[Dataset Boundary: Start]
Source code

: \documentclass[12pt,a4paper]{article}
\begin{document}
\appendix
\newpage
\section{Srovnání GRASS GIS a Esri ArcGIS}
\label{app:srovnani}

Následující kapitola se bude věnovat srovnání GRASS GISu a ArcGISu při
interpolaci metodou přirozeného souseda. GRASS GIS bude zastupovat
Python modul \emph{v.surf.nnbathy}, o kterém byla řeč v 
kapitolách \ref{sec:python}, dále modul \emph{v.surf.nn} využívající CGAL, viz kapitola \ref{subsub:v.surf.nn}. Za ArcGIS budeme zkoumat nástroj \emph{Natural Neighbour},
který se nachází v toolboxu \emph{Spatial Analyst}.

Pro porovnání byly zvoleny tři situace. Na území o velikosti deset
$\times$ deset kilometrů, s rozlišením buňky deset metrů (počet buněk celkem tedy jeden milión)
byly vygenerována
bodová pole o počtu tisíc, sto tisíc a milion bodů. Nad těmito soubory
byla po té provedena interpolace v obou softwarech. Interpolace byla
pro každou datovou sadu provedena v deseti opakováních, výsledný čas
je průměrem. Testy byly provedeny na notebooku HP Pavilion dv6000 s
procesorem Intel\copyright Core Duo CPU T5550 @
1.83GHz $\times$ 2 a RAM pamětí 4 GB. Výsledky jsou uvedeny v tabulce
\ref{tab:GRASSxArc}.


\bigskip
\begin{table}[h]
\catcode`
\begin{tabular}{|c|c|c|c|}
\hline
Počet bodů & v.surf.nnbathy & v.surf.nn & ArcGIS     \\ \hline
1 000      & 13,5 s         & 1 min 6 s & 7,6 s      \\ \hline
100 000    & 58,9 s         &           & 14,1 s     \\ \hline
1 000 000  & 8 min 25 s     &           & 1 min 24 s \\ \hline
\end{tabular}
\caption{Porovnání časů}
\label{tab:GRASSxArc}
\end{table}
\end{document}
[Dataset Boundary: End]
__Aim of the task__: In full and word for word, restate the data.

__Output of the task__:
Source code

: \documentclass[12pt,a4paper]{article}
\begin{document}
\appendix
\newpage
\section{Srovnání GRASS GIS a Esri ArcGIS}
\label{app:srovnani}

Následující kapitola se bude věnovat srovnání GRASS GISu a ArcGISu při
interpolaci metodou přirozeného souseda. GRASS GIS bude zastupovat
Python modul \emph{v.surf.nnbathy}, o kterém byla řeč v 
kapitolách \ref{sec:python}, dále modul \emph{v.surf.nn} využívající CGAL, viz kapitola \ref{subsub:v.surf.nn}. Za ArcGIS budeme zkoumat nástroj \emph{Natural Neighbour},
který se nachází v toolboxu \emph{Spatial Analyst}.

Pro porovnání byly zvoleny tři situace. Na území o velikosti deset
$\times$ deset kilometrů, s rozlišením buňky deset metrů (počet buněk celkem tedy jeden milión)
byly vygenerována
bodová pole o počtu tisíc, sto tisíc a milion bodů. Nad těmito soubory
byla po té provedena interpolace v obou softwarech. Interpolace byla
pro každou datovou sadu provedena v deseti opakováních, výsledný čas
je průměrem. Testy byly provedeny na notebooku HP Pavilion dv6000 s
procesorem Intel\copyright Core Duo CPU T5550 @
1.83GHz $\times$ 2 a RAM pamětí 4 GB. Výsledky jsou uvedeny v tabulce
\ref{tab:GRASSxArc}.


\bigskip
\begin{table}[h]
\catcode`
\begin{tabular}{|c|c|c|c|}
\hline
Počet bodů & v.surf.nnbathy & v.surf.nn & ArcGIS     \\ \hline
1 000      & 13,5 s         & 1 min 6 s & 7,6 s      \\ \hline
100 000    & 58,9 s         &           & 14,1 s     \\ \hline
1 000 000  & 8 min 25 s     &           & 1 min 24 s \\ \hline
\end{tabular}
\caption{Porovnání časů}
\label{tab:GRASSxArc}
\end{table}
\end{document}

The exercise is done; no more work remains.